*** Data supplied Section Begins ***
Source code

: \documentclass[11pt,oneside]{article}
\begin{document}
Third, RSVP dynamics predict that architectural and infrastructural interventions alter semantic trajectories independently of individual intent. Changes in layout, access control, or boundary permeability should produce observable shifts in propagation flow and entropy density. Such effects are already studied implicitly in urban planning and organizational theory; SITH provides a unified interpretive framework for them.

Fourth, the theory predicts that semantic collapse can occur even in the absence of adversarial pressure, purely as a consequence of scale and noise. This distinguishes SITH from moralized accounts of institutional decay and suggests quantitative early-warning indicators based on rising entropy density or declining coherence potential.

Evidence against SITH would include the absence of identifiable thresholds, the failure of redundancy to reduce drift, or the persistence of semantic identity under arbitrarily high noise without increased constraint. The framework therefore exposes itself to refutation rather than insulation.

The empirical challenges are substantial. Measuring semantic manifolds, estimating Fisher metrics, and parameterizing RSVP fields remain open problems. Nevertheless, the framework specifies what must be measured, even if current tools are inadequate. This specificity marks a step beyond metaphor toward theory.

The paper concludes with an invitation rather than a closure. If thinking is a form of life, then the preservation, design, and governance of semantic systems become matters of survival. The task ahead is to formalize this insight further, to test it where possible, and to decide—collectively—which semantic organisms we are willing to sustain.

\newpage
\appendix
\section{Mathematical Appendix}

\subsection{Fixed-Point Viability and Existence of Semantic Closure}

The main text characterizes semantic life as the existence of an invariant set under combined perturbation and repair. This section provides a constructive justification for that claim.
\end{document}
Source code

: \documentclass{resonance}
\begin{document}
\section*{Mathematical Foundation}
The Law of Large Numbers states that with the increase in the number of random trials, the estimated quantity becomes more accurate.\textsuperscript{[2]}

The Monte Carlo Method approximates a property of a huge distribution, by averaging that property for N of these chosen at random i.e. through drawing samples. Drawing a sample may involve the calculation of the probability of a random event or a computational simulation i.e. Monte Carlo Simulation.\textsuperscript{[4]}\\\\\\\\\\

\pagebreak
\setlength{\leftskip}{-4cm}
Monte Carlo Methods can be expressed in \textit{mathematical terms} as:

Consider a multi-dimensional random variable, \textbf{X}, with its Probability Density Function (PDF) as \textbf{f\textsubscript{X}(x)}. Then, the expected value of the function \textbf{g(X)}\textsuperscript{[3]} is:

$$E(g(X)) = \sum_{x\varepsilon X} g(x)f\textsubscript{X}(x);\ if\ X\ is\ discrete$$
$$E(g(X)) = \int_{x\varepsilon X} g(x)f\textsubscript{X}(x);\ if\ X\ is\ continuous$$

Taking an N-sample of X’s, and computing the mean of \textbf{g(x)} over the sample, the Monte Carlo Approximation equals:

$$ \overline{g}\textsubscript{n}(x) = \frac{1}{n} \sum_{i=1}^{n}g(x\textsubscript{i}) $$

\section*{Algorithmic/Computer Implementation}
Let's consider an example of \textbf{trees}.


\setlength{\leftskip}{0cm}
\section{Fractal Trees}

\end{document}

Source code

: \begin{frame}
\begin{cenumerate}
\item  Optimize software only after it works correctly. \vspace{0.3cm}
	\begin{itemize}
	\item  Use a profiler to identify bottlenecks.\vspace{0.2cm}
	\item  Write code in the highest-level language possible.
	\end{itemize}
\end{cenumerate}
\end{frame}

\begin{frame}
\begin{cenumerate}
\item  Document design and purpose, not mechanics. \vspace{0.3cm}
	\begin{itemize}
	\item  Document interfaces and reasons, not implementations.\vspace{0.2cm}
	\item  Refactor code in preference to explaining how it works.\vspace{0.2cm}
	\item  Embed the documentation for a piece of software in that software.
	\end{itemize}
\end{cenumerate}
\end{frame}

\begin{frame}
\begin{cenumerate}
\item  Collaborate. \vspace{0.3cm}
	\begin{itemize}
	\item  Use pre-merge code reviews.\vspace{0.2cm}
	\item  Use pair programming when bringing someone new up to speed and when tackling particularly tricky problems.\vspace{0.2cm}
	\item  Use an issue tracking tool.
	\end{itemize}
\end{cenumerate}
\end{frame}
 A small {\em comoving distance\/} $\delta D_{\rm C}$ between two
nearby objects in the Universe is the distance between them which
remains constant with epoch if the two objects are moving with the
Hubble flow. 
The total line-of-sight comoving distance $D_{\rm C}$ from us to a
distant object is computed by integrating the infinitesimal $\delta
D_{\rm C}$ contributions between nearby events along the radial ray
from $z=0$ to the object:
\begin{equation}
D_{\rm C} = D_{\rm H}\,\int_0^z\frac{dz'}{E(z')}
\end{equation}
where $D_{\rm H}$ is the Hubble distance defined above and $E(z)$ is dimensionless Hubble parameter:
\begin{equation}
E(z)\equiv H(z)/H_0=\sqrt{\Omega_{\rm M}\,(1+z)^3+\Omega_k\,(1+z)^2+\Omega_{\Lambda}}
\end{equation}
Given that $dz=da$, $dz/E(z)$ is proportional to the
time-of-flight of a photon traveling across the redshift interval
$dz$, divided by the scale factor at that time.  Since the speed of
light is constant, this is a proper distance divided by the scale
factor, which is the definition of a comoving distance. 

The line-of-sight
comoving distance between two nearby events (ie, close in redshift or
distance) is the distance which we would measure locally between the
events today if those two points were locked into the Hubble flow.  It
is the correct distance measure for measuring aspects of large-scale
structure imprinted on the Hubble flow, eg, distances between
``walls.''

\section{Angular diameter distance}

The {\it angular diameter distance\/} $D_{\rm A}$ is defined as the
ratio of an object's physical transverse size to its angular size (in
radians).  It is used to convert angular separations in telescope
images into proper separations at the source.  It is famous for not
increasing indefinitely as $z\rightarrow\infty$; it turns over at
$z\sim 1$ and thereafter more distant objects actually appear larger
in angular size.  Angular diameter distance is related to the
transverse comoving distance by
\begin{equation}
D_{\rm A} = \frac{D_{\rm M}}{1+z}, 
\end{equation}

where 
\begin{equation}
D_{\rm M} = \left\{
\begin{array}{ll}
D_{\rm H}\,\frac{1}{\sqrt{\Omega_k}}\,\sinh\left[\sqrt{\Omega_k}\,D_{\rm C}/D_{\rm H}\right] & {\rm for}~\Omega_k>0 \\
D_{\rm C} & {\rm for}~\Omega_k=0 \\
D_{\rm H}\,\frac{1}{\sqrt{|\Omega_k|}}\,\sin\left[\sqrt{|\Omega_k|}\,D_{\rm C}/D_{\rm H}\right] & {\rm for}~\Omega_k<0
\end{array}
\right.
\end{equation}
*** Data supplied Section Ends ***
= Problem description =
Every line of the data is to be retyped without alteration.

= Exercise output =
Source code

: \documentclass[11pt,oneside]{article}
\begin{document}
Third, RSVP dynamics predict that architectural and infrastructural interventions alter semantic trajectories independently of individual intent. Changes in layout, access control, or boundary permeability should produce observable shifts in propagation flow and entropy density. Such effects are already studied implicitly in urban planning and organizational theory; SITH provides a unified interpretive framework for them.

Fourth, the theory predicts that semantic collapse can occur even in the absence of adversarial pressure, purely as a consequence of scale and noise. This distinguishes SITH from moralized accounts of institutional decay and suggests quantitative early-warning indicators based on rising entropy density or declining coherence potential.

Evidence against SITH would include the absence of identifiable thresholds, the failure of redundancy to reduce drift, or the persistence of semantic identity under arbitrarily high noise without increased constraint. The framework therefore exposes itself to refutation rather than insulation.

The empirical challenges are substantial. Measuring semantic manifolds, estimating Fisher metrics, and parameterizing RSVP fields remain open problems. Nevertheless, the framework specifies what must be measured, even if current tools are inadequate. This specificity marks a step beyond metaphor toward theory.

The paper concludes with an invitation rather than a closure. If thinking is a form of life, then the preservation, design, and governance of semantic systems become matters of survival. The task ahead is to formalize this insight further, to test it where possible, and to decide—collectively—which semantic organisms we are willing to sustain.

\newpage
\appendix
\section{Mathematical Appendix}

\subsection{Fixed-Point Viability and Existence of Semantic Closure}

The main text characterizes semantic life as the existence of an invariant set under combined perturbation and repair. This section provides a constructive justification for that claim.
\end{document}
Source code

: \documentclass{resonance}
\begin{document}
\section*{Mathematical Foundation}
The Law of Large Numbers states that with the increase in the number of random trials, the estimated quantity becomes more accurate.\textsuperscript{[2]}

The Monte Carlo Method approximates a property of a huge distribution, by averaging that property for N of these chosen at random i.e. through drawing samples. Drawing a sample may involve the calculation of the probability of a random event or a computational simulation i.e. Monte Carlo Simulation.\textsuperscript{[4]}\\\\\\\\\\

\pagebreak
\setlength{\leftskip}{-4cm}
Monte Carlo Methods can be expressed in \textit{mathematical terms} as:

Consider a multi-dimensional random variable, \textbf{X}, with its Probability Density Function (PDF) as \textbf{f\textsubscript{X}(x)}. Then, the expected value of the function \textbf{g(X)}\textsuperscript{[3]} is:

$$E(g(X)) = \sum_{x\varepsilon X} g(x)f\textsubscript{X}(x);\ if\ X\ is\ discrete$$
$$E(g(X)) = \int_{x\varepsilon X} g(x)f\textsubscript{X}(x);\ if\ X\ is\ continuous$$

Taking an N-sample of X’s, and computing the mean of \textbf{g(x)} over the sample, the Monte Carlo Approximation equals:

$$ \overline{g}\textsubscript{n}(x) = \frac{1}{n} \sum_{i=1}^{n}g(x\textsubscript{i}) $$

\section*{Algorithmic/Computer Implementation}
Let's consider an example of \textbf{trees}.


\setlength{\leftskip}{0cm}
\section{Fractal Trees}

\end{document}

Source code

: \begin{frame}
\begin{cenumerate}
\item  Optimize software only after it works correctly. \vspace{0.3cm}
	\begin{itemize}
	\item  Use a profiler to identify bottlenecks.\vspace{0.2cm}
	\item  Write code in the highest-level language possible.
	\end{itemize}
\end{cenumerate}
\end{frame}

\begin{frame}
\begin{cenumerate}
\item  Document design and purpose, not mechanics. \vspace{0.3cm}
	\begin{itemize}
	\item  Document interfaces and reasons, not implementations.\vspace{0.2cm}
	\item  Refactor code in preference to explaining how it works.\vspace{0.2cm}
	\item  Embed the documentation for a piece of software in that software.
	\end{itemize}
\end{cenumerate}
\end{frame}

\begin{frame}
\begin{cenumerate}
\item  Collaborate. \vspace{0.3cm}
	\begin{itemize}
	\item  Use pre-merge code reviews.\vspace{0.2cm}
	\item  Use pair programming when bringing someone new up to speed and when tackling particularly tricky problems.\vspace{0.2cm}
	\item  Use an issue tracking tool.
	\end{itemize}
\end{cenumerate}
\end{frame}
 A small {\em comoving distance\/} $\delta D_{\rm C}$ between two
nearby objects in the Universe is the distance between them which
remains constant with epoch if the two objects are moving with the
Hubble flow. 
The total line-of-sight comoving distance $D_{\rm C}$ from us to a
distant object is computed by integrating the infinitesimal $\delta
D_{\rm C}$ contributions between nearby events along the radial ray
from $z=0$ to the object:
\begin{equation}
D_{\rm C} = D_{\rm H}\,\int_0^z\frac{dz'}{E(z')}
\end{equation}
where $D_{\rm H}$ is the Hubble distance defined above and $E(z)$ is dimensionless Hubble parameter:
\begin{equation}
E(z)\equiv H(z)/H_0=\sqrt{\Omega_{\rm M}\,(1+z)^3+\Omega_k\,(1+z)^2+\Omega_{\Lambda}}
\end{equation}
Given that $dz=da$, $dz/E(z)$ is proportional to the
time-of-flight of a photon traveling across the redshift interval
$dz$, divided by the scale factor at that time.  Since the speed of
light is constant, this is a proper distance divided by the scale
factor, which is the definition of a comoving distance. 

The line-of-sight
comoving distance between two nearby events (ie, close in redshift or
distance) is the distance which we would measure locally between the
events today if those two points were locked into the Hubble flow.  It
is the correct distance measure for measuring aspects of large-scale
structure imprinted on the Hubble flow, eg, distances between
``walls.''

\section{Angular diameter distance}

The {\it angular diameter distance\/} $D_{\rm A}$ is defined as the
ratio of an object's physical transverse size to its angular size (in
radians).  It is used to convert angular separations in telescope
images into proper separations at the source.  It is famous for not
increasing indefinitely as $z\rightarrow\infty$; it turns over at
$z\sim 1$ and thereafter more distant objects actually appear larger
in angular size.  Angular diameter distance is related to the
transverse comoving distance by
\begin{equation}
D_{\rm A} = \frac{D_{\rm M}}{1+z}, 
\end{equation}

where 
\begin{equation}
D_{\rm M} = \left\{
\begin{array}{ll}
D_{\rm H}\,\frac{1}{\sqrt{\Omega_k}}\,\sinh\left[\sqrt{\Omega_k}\,D_{\rm C}/D_{\rm H}\right] & {\rm for}~\Omega_k>0 \\
D_{\rm C} & {\rm for}~\Omega_k=0 \\
D_{\rm H}\,\frac{1}{\sqrt{|\Omega_k|}}\,\sin\left[\sqrt{|\Omega_k|}\,D_{\rm C}/D_{\rm H}\right] & {\rm for}~\Omega_k<0
\end{array}
\right.
\end{equation}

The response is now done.